* _Information provided_:

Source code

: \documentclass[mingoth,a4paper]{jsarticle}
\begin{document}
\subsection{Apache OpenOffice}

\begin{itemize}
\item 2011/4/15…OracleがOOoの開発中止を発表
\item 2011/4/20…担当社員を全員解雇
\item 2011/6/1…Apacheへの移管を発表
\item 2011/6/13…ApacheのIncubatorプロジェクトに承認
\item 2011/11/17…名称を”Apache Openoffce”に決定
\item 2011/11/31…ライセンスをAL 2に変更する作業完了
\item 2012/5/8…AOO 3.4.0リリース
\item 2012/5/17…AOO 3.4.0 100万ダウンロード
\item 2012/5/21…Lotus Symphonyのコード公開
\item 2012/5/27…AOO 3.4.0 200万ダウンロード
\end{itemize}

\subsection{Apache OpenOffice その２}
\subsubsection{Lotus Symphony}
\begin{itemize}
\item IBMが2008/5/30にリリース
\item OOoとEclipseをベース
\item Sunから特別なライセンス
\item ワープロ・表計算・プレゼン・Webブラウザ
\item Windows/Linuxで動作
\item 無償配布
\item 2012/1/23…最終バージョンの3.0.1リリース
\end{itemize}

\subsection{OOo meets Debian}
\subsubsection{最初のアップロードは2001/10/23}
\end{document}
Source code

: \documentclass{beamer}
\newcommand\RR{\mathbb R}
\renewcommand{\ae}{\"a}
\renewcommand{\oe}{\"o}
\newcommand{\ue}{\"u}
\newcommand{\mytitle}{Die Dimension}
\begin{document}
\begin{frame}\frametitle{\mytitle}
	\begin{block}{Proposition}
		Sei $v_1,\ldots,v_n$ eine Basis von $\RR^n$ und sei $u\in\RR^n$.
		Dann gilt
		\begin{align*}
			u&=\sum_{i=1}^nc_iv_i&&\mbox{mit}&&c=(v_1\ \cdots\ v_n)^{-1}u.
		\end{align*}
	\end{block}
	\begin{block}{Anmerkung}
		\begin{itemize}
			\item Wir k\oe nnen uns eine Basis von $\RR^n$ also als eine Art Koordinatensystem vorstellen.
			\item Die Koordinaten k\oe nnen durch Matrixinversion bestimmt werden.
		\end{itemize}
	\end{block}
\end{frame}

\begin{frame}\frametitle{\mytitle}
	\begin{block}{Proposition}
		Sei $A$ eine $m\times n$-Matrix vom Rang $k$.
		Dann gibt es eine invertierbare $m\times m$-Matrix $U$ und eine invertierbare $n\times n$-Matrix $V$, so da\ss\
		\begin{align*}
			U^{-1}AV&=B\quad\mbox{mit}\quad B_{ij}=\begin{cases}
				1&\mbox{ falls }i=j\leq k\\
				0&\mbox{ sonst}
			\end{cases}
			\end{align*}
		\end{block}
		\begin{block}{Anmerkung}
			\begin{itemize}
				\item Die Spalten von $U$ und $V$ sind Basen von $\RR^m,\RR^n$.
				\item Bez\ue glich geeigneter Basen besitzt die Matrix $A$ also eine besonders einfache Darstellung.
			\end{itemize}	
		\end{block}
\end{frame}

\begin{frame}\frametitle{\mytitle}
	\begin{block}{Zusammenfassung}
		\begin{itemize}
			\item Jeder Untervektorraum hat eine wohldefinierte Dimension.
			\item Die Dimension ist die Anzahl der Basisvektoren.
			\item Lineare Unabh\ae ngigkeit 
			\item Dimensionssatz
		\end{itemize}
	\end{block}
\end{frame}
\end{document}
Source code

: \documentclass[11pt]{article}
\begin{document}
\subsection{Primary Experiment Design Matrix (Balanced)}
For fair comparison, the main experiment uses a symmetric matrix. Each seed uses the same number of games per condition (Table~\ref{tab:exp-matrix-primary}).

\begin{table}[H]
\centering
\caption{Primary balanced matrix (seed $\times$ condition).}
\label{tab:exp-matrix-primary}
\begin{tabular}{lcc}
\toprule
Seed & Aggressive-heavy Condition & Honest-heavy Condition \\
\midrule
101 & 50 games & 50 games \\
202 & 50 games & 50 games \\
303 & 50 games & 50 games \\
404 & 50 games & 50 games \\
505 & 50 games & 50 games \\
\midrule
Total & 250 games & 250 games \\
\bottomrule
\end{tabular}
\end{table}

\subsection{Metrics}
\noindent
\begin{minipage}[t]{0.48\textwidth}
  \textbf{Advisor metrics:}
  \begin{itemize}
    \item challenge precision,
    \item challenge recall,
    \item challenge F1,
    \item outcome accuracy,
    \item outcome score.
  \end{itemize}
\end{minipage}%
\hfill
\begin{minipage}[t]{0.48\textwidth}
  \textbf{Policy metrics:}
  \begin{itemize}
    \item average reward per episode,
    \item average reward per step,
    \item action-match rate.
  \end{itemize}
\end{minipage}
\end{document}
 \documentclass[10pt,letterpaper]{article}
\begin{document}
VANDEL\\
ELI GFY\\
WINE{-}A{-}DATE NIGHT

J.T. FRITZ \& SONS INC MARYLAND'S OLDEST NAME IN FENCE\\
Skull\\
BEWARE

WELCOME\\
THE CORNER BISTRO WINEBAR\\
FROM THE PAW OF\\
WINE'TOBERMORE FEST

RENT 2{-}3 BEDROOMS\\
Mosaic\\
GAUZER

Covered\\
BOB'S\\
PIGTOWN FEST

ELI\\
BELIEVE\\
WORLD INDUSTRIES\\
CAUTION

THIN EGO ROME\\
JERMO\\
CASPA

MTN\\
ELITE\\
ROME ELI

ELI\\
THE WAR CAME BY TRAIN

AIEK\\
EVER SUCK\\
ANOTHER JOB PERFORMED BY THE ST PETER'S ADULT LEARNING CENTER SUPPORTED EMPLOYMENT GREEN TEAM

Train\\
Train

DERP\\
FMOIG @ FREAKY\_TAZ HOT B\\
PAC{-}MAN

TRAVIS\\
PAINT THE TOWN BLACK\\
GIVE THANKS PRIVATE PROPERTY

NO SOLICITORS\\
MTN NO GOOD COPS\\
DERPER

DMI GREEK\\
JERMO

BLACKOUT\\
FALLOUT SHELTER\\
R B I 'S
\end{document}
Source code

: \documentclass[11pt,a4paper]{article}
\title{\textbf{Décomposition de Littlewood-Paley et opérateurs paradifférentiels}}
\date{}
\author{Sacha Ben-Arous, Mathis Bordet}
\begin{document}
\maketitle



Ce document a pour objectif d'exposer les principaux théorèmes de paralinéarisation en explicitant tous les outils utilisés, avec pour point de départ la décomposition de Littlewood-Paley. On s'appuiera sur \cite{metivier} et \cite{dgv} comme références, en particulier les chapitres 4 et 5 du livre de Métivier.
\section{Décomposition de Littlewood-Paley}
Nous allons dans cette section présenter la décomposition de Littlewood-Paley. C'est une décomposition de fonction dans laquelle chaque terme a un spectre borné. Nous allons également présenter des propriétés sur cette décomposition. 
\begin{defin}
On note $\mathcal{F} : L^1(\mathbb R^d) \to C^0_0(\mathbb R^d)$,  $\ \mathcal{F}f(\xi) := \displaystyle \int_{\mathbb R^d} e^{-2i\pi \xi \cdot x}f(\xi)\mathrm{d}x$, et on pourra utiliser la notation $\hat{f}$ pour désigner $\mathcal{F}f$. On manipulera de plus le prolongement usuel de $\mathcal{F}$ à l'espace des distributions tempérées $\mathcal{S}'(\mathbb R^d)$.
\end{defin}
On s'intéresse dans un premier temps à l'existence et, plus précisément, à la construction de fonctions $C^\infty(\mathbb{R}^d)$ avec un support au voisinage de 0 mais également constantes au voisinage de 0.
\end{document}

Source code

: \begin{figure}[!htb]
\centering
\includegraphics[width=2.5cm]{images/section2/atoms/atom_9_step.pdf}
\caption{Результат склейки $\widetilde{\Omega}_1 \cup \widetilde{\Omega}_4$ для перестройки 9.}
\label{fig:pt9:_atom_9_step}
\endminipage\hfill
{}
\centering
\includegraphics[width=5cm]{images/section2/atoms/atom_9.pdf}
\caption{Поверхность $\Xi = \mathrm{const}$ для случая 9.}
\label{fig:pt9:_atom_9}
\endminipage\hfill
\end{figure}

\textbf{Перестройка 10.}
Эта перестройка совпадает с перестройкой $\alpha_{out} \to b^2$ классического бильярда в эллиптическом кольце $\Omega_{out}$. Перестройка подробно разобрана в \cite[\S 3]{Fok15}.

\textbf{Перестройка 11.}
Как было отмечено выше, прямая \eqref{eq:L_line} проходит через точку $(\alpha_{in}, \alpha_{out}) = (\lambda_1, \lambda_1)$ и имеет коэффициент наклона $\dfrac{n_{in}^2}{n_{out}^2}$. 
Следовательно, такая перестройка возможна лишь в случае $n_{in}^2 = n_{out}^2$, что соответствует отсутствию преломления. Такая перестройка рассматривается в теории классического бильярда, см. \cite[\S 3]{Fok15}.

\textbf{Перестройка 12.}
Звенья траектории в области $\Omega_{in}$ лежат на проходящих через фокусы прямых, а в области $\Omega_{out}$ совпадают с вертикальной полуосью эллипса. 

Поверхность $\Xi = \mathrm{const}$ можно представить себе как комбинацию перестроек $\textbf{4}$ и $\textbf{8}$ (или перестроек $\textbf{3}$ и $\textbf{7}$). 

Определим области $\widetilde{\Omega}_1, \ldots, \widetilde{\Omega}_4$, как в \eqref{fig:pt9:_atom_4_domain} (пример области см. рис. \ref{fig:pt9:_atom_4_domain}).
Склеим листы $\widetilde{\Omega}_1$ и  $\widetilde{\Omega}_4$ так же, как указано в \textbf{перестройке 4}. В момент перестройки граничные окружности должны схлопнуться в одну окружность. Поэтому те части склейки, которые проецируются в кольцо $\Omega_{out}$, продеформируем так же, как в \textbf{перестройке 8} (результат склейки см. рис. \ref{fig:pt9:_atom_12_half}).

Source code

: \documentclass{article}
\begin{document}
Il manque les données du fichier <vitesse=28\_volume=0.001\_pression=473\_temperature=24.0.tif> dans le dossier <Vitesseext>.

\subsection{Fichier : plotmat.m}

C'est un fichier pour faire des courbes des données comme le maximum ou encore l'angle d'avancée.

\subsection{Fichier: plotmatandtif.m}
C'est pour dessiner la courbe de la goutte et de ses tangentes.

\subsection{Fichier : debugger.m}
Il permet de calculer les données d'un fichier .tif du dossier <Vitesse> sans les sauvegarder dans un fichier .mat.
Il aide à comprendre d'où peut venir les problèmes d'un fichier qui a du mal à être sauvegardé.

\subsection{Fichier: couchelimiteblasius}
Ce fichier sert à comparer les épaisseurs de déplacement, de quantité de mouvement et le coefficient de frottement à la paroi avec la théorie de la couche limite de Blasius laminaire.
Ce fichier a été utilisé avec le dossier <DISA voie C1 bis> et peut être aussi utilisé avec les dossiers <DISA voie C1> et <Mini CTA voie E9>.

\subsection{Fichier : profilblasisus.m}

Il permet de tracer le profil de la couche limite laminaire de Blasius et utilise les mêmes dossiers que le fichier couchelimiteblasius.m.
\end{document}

* _What this task involves_: Copy the lines above exactly, beginning at the line that has "balanced matrix (seed" and stopping after the line that has "THE CORNER BISTRO WINEBAR\\", and omit the rest.

* _Output of the task_:
\caption{Primary balanced matrix (seed $\times$ condition).}
\label{tab:exp-matrix-primary}
\begin{tabular}{lcc}
\toprule
Seed & Aggressive-heavy Condition & Honest-heavy Condition \\
\midrule
101 & 50 games & 50 games \\
202 & 50 games & 50 games \\
303 & 50 games & 50 games \\
404 & 50 games & 50 games \\
505 & 50 games & 50 games \\
\midrule
Total & 250 games & 250 games \\
\bottomrule
\end{tabular}
\end{table}

\subsection{Metrics}
\noindent
\begin{minipage}[t]{0.48\textwidth}
  \textbf{Advisor metrics:}
  \begin{itemize}
    \item challenge precision,
    \item challenge recall,
    \item challenge F1,
    \item outcome accuracy,
    \item outcome score.
  \end{itemize}
\end{minipage}%
\hfill
\begin{minipage}[t]{0.48\textwidth}
  \textbf{Policy metrics:}
  \begin{itemize}
    \item average reward per episode,
    \item average reward per step,
    \item action-match rate.
  \end{itemize}
\end{minipage}
\end{document}
 \documentclass[10pt,letterpaper]{article}
\begin{document}
VANDEL\\
ELI GFY\\
WINE{-}A{-}DATE NIGHT

J.T. FRITZ \& SONS INC MARYLAND'S OLDEST NAME IN FENCE\\
Skull\\
BEWARE

WELCOME\\
THE CORNER BISTRO WINEBAR\\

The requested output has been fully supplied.